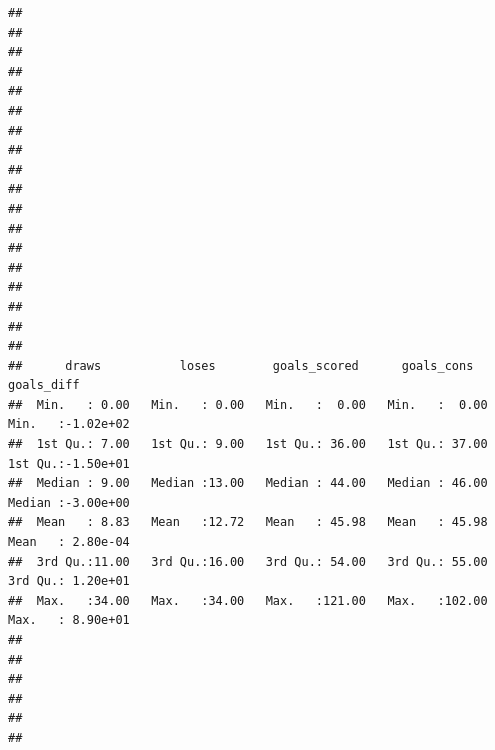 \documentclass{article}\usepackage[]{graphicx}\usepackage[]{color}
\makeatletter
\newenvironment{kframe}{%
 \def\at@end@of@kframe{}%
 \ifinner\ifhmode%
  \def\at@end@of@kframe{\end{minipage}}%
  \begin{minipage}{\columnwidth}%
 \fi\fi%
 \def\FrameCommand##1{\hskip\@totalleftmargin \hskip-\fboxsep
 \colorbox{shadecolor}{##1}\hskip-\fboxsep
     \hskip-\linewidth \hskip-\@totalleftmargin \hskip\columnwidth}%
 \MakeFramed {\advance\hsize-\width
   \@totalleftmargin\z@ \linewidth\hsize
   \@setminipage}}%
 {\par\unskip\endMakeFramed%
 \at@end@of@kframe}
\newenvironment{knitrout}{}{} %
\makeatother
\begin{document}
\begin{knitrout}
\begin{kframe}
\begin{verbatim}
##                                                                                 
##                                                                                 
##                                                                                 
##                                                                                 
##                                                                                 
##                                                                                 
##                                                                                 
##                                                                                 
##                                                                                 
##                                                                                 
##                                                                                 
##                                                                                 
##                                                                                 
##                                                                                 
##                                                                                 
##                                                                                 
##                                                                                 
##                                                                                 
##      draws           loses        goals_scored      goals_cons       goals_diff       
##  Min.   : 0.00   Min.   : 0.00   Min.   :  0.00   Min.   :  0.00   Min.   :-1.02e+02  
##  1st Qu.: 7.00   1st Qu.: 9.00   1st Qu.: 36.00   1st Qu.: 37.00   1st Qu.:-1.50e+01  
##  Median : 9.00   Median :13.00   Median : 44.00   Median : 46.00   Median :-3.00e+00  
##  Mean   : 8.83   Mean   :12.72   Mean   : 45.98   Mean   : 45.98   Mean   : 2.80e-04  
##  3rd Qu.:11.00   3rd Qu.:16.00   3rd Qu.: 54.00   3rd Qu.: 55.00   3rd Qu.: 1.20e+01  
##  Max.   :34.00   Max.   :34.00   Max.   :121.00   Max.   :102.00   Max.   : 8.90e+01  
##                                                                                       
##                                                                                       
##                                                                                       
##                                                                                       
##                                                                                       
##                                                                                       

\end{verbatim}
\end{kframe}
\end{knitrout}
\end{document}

### Try it:
The copy you produce must hold all the records above exactly and none of their pictures.

### Answer to this exercise:
 \documentclass{article}\usepackage[]{graphicx}\usepackage[]{color}
\makeatletter
\newenvironment{kframe}{%
 \def\at@end@of@kframe{}%
 \ifinner\ifhmode%
  \def\at@end@of@kframe{\end{minipage}}%
  \begin{minipage}{\columnwidth}%
 \fi\fi%
 \def\FrameCommand##1{\hskip\@totalleftmargin \hskip-\fboxsep
 \colorbox{shadecolor}{##1}\hskip-\fboxsep
     \hskip-\linewidth \hskip-\@totalleftmargin \hskip\columnwidth}%
 \MakeFramed {\advance\hsize-\width
   \@totalleftmargin\z@ \linewidth\hsize
   \@setminipage}}%
 {\par\unskip\endMakeFramed%
 \at@end@of@kframe}
\newenvironment{knitrout}{}{} %
\makeatother
\begin{document}
\begin{knitrout}
\begin{kframe}
\begin{verbatim}
##                                                                                 
##                                                                                 
##                                                                                 
##                                                                                 
##                                                                                 
##                                                                                 
##                                                                                 
##                                                                                 
##                                                                                 
##                                                                                 
##                                                                                 
##                                                                                 
##                                                                                 
##                                                                                 
##                                                                                 
##                                                                                 
##                                                                                 
##                                                                                 
##      draws           loses        goals_scored      goals_cons       goals_diff       
##  Min.   : 0.00   Min.   : 0.00   Min.   :  0.00   Min.   :  0.00   Min.   :-1.02e+02  
##  1st Qu.: 7.00   1st Qu.: 9.00   1st Qu.: 36.00   1st Qu.: 37.00   1st Qu.:-1.50e+01  
##  Median : 9.00   Median :13.00   Median : 44.00   Median : 46.00   Median :-3.00e+00  
##  Mean   : 8.83   Mean   :12.72   Mean   : 45.98   Mean   : 45.98   Mean   : 2.80e-04  
##  3rd Qu.:11.00   3rd Qu.:16.00   3rd Qu.: 54.00   3rd Qu.: 55.00   3rd Qu.: 1.20e+01  
##  Max.   :34.00   Max.   :34.00   Max.   :121.00   Max.   :102.00   Max.   : 8.90e+01  
##                                                                                       
##                                                                                       
##                                                                                       
##                                                                                       
##                                                                                       
##                                                                                       

\end{verbatim}
\end{kframe}
\end{knitrout}
\end{document}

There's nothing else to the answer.